The task:
Task for the records below: please retype exactly and only the lines from the first through the one with "- **Fixed offsets** vs. progressive drift", with every picture omitted.

START Input

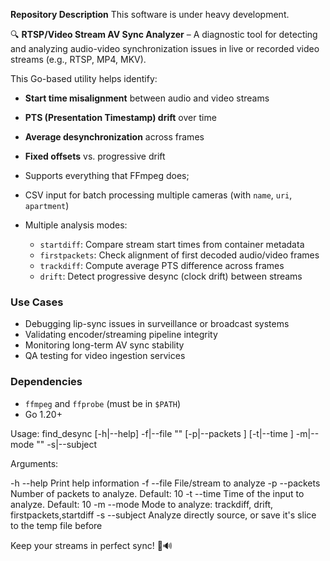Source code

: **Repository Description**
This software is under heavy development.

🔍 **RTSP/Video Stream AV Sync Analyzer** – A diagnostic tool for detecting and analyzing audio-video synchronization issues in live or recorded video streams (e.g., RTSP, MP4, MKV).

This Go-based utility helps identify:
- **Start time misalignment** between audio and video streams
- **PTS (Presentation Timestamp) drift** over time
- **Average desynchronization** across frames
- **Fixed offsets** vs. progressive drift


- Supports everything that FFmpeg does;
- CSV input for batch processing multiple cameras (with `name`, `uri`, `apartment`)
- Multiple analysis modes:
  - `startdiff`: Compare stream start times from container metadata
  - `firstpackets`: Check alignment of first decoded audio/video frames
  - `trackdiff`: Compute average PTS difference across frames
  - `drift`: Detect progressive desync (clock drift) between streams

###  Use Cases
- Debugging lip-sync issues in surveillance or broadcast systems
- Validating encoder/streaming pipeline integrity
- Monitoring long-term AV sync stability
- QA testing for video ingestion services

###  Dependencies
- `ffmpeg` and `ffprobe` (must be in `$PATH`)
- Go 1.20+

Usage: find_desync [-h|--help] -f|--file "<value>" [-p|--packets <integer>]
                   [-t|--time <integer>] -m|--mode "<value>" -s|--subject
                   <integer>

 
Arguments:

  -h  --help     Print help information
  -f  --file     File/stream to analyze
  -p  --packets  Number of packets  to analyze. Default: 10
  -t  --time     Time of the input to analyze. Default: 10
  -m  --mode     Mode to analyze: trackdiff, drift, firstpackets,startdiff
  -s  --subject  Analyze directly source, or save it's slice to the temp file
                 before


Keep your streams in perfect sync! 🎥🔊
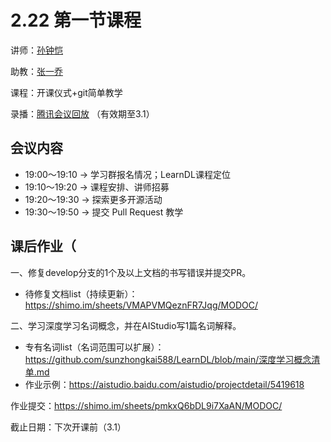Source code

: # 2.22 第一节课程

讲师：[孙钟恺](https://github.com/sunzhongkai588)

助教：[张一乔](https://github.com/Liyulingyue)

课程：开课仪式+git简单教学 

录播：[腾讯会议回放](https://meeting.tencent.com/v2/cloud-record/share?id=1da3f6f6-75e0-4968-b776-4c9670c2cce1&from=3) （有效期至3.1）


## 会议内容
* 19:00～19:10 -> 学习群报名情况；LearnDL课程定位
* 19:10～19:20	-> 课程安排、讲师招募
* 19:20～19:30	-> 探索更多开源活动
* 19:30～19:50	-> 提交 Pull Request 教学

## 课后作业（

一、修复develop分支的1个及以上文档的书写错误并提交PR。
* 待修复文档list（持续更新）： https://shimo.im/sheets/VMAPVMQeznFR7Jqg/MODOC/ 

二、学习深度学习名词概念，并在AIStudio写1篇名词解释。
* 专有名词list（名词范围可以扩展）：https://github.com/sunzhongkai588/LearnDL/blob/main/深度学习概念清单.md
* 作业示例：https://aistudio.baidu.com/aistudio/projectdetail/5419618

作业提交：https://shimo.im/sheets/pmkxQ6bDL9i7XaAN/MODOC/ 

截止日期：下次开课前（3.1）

END Input

Task solution:
Source code

: **Repository Description**
This software is under heavy development.

🔍 **RTSP/Video Stream AV Sync Analyzer** – A diagnostic tool for detecting and analyzing audio-video synchronization issues in live or recorded video streams (e.g., RTSP, MP4, MKV).

This Go-based utility helps identify:
- **Start time misalignment** between audio and video streams
- **PTS (Presentation Timestamp) drift** over time
- **Average desynchronization** across frames
- **Fixed offsets** vs. progressive drift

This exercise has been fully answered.